After: Safety becomes a deliberate choice. The model learns to check when it matters, refuse early when unsafe, and keep benign runs efficient.

Why it works (intuition): Safety is about timing and thresholds. By elevating checking and refusing into explicit actions and training via pairwise preferences, the agent learns the rhythm of safe execution.
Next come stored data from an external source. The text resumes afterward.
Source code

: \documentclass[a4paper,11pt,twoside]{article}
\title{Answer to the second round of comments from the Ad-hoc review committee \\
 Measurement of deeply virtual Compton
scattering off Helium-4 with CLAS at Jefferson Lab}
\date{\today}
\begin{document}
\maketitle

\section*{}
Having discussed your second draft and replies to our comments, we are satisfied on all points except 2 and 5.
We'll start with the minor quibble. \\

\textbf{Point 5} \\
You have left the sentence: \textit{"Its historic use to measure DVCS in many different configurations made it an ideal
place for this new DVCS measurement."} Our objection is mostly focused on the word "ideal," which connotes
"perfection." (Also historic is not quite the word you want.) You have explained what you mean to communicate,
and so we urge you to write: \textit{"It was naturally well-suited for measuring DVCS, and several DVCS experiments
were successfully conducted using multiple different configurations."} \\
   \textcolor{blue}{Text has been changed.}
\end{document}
GRPO’s group comparisons sharpen that rhythm, while format and length terms keep outputs parseable and concise.

Building blocks:

<think> (plan), <safetythoughts> (check), <toolcall> (act), <answer> (finish), refusal tool (stop with reason).
Learned safety gating so checks appear only when warranted.
Preference-based RL with an LLM judge for trajectory comparisons.
Composite reward: alignment (preferences), format (well-formed tags), and length (discourage verbosity).
Token masking so the model learns decisions, not tool outputs.

03Methodology

At a high level: Input (task + tools + history) → Plan (<think>) → Optional Safety Check (<safetythoughts>) → Choose: Act (<toolcall>) or Refuse (refusal tool) or Answer → Loop until done.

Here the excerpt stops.